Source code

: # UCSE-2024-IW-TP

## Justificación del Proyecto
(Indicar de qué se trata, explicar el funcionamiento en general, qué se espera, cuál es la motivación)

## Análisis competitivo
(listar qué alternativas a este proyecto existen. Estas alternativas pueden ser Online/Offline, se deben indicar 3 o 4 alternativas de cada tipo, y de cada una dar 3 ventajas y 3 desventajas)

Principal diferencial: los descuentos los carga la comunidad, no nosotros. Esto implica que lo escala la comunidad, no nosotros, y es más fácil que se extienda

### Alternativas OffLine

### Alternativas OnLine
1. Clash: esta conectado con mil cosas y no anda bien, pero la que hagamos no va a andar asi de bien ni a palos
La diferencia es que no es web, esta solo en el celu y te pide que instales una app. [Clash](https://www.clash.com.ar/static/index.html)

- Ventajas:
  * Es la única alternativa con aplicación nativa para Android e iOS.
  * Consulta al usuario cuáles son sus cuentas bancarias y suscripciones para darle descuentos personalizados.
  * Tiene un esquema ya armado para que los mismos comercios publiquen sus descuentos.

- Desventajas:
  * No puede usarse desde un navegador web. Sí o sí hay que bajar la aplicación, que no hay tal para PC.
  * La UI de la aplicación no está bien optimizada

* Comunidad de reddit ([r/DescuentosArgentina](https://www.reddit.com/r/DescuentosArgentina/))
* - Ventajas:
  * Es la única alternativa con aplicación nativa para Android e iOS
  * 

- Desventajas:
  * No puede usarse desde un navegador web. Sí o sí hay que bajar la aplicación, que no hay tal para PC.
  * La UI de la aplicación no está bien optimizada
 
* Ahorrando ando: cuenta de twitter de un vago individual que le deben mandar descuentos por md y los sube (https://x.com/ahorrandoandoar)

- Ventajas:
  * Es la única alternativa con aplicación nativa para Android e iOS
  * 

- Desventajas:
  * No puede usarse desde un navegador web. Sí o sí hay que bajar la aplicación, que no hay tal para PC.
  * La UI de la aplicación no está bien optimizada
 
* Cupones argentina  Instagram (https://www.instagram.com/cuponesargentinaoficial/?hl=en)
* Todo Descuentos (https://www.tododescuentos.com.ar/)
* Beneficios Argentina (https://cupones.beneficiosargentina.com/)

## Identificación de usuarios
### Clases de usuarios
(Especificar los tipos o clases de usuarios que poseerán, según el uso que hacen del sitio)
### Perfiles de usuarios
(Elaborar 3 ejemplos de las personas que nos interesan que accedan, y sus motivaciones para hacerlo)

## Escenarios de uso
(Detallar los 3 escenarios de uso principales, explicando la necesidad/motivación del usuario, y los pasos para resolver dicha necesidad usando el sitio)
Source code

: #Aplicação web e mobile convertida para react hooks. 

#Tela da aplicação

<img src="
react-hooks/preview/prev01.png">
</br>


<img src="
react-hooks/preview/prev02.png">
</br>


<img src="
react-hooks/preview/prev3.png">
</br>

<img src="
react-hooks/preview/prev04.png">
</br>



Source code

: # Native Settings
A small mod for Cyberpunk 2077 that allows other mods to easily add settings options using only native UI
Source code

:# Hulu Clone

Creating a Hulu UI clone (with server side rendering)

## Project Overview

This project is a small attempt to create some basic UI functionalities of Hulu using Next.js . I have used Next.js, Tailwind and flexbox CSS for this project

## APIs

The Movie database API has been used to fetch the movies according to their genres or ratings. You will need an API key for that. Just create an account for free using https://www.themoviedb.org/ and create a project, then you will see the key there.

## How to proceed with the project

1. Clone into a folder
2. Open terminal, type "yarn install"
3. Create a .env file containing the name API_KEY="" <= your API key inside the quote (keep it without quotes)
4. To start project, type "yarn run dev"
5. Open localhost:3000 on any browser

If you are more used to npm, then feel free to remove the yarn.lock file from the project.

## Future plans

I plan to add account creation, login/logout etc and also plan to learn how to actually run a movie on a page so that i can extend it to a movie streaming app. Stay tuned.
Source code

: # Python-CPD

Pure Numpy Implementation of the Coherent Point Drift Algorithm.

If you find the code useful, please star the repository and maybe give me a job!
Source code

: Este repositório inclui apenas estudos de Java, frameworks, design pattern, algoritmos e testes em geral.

━━━━

Each line above must be printed exactly as it appears.

Source code

: # UCSE-2024-IW-TP

## Justificación del Proyecto
(Indicar de qué se trata, explicar el funcionamiento en general, qué se espera, cuál es la motivación)

## Análisis competitivo
(listar qué alternativas a este proyecto existen. Estas alternativas pueden ser Online/Offline, se deben indicar 3 o 4 alternativas de cada tipo, y de cada una dar 3 ventajas y 3 desventajas)

Principal diferencial: los descuentos los carga la comunidad, no nosotros. Esto implica que lo escala la comunidad, no nosotros, y es más fácil que se extienda

### Alternativas OffLine

### Alternativas OnLine
1. Clash: esta conectado con mil cosas y no anda bien, pero la que hagamos no va a andar asi de bien ni a palos
La diferencia es que no es web, esta solo en el celu y te pide que instales una app. [Clash](https://www.clash.com.ar/static/index.html)

- Ventajas:
  * Es la única alternativa con aplicación nativa para Android e iOS.
  * Consulta al usuario cuáles son sus cuentas bancarias y suscripciones para darle descuentos personalizados.
  * Tiene un esquema ya armado para que los mismos comercios publiquen sus descuentos.

- Desventajas:
  * No puede usarse desde un navegador web. Sí o sí hay que bajar la aplicación, que no hay tal para PC.
  * La UI de la aplicación no está bien optimizada

* Comunidad de reddit ([r/DescuentosArgentina](https://www.reddit.com/r/DescuentosArgentina/))
* - Ventajas:
  * Es la única alternativa con aplicación nativa para Android e iOS
  * 

- Desventajas:
  * No puede usarse desde un navegador web. Sí o sí hay que bajar la aplicación, que no hay tal para PC.
  * La UI de la aplicación no está bien optimizada
 
* Ahorrando ando: cuenta de twitter de un vago individual que le deben mandar descuentos por md y los sube (https://x.com/ahorrandoandoar)

- Ventajas:
  * Es la única alternativa con aplicación nativa para Android e iOS
  * 

- Desventajas:
  * No puede usarse desde un navegador web. Sí o sí hay que bajar la aplicación, que no hay tal para PC.
  * La UI de la aplicación no está bien optimizada
 
* Cupones argentina  Instagram (https://www.instagram.com/cuponesargentinaoficial/?hl=en)
* Todo Descuentos (https://www.tododescuentos.com.ar/)
* Beneficios Argentina (https://cupones.beneficiosargentina.com/)

## Identificación de usuarios
### Clases de usuarios
(Especificar los tipos o clases de usuarios que poseerán, según el uso que hacen del sitio)
### Perfiles de usuarios
(Elaborar 3 ejemplos de las personas que nos interesan que accedan, y sus motivaciones para hacerlo)

## Escenarios de uso
(Detallar los 3 escenarios de uso principales, explicando la necesidad/motivación del usuario, y los pasos para resolver dicha necesidad usando el sitio)
Source code

: #Aplicação web e mobile convertida para react hooks. 

#Tela da aplicação

<img src="
react-hooks/preview/prev01.png">
</br>


<img src="
react-hooks/preview/prev02.png">
</br>


<img src="
react-hooks/preview/prev3.png">
</br>

<img src="
react-hooks/preview/prev04.png">
</br>



Source code

: # Native Settings
A small mod for Cyberpunk 2077 that allows other mods to easily add settings options using only native UI
Source code

:# Hulu Clone

Creating a Hulu UI clone (with server side rendering)

## Project Overview

This project is a small attempt to create some basic UI functionalities of Hulu using Next.js . I have used Next.js, Tailwind and flexbox CSS for this project

## APIs

The Movie database API has been used to fetch the movies according to their genres or ratings. You will need an API key for that. Just create an account for free using https://www.themoviedb.org/ and create a project, then you will see the key there.

## How to proceed with the project

1. Clone into a folder
2. Open terminal, type "yarn install"
3. Create a .env file containing the name API_KEY="" <= your API key inside the quote (keep it without quotes)
4. To start project, type "yarn run dev"
5. Open localhost:3000 on any browser

If you are more used to npm, then feel free to remove the yarn.lock file from the project.

## Future plans

I plan to add account creation, login/logout etc and also plan to learn how to actually run a movie on a page so that i can extend it to a movie streaming app. Stay tuned.
Source code

: # Python-CPD

Pure Numpy Implementation of the Coherent Point Drift Algorithm.

If you find the code useful, please star the repository and maybe give me a job!
Source code

: Este repositório inclui apenas estudos de Java, frameworks, design pattern, algoritmos e testes em geral.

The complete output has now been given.